[Data provided]

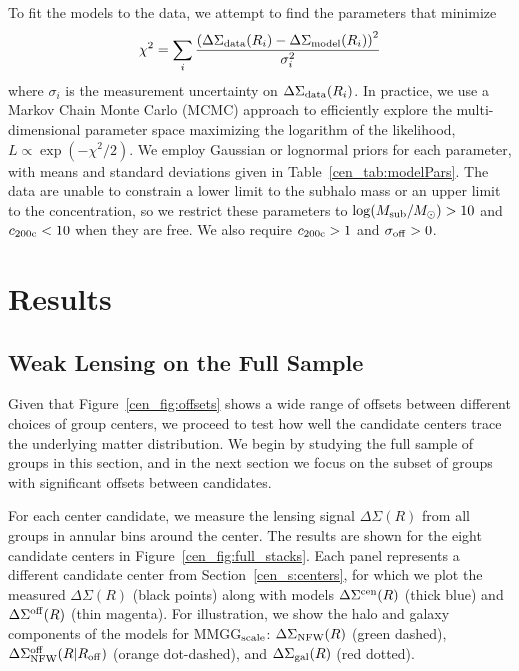 To fit the models to the data, we attempt to find the
  parameters that minimize
\begin{equation}
\chi^2=\sum_i \frac{\left(\Delta\Sigma_{\rm data}(R_i)-\Delta\Sigma_{\rm model}(R_i)\right)^2}{\sigma_i^2}
\end{equation}
where $\sigma_i$ is the measurement uncertainty on
  $\Delta\Sigma_{\rm data}(R_i)$. In practice, we use a Markov Chain
  Monte Carlo (MCMC) approach to efficiently explore the multi-dimensional
  parameter space maximizing the logarithm of the likelihood,
  $L\propto\exp(-\chi^2/2)$. We employ Gaussian or lognormal priors for each
  parameter, with means and standard deviations given in
  Table~\ref{cen_tab:modelPars}. The data are unable to constrain a lower
  limit to the subhalo mass or an upper limit to the concentration, so we restrict these
parameters to $\log(M_{\rm sub}/M_{\odot})>10$ and $c_{\rm
  200c}<10$ when they are free. We also require $c_{\rm 200c}>1$ and $\sigma_{\rm
  off}>0$.



\section{Results}
\label{cen_s:results}

\subsection{Weak Lensing on the Full Sample}
\label{cen_s:comparing_cen}

Given that Figure~\ref{cen_fig:offsets} shows a wide range of
offsets between different choices of group centers, we proceed
to test how well the candidate centers trace the underlying matter
distribution. We begin by studying the full sample of groups in this
section, and in the next section we focus on the subset of groups with significant
offsets between candidates. 

For each center candidate, we measure the lensing signal
$\Delta\Sigma(R)$ from all groups in annular bins around the center.
The results are shown for the eight candidate centers in
Figure~\ref{cen_fig:full_stacks}. Each panel represents a different
candidate center from Section~\ref{cen_s:centers}, for which we plot the
measured $\Delta\Sigma(R)$ (black points) along with models
$\Delta\Sigma^{\rm cen}(R)$ (thick blue) and $\Delta\Sigma^{\rm
  off}(R)$ (thin magenta). For illustration, we show the halo and
galaxy components of the models for MMGG$_{\rm scale}$:
$\Delta\Sigma_{\rm NFW}(R)$ (green dashed), $\Delta\Sigma_{\rm
  NFW}^{\rm off}(R|R_{\rm off})$ (orange dot-dashed), and
$\Delta\Sigma_{\rm gal}(R)$ (red dotted).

[/Data provided]

- [Work to complete]: For the string "that", return every line of the data where it appears.

- [Problem solution]:
  parameters that minimize
Given that Figure~\ref{cen_fig:offsets} shows a wide range of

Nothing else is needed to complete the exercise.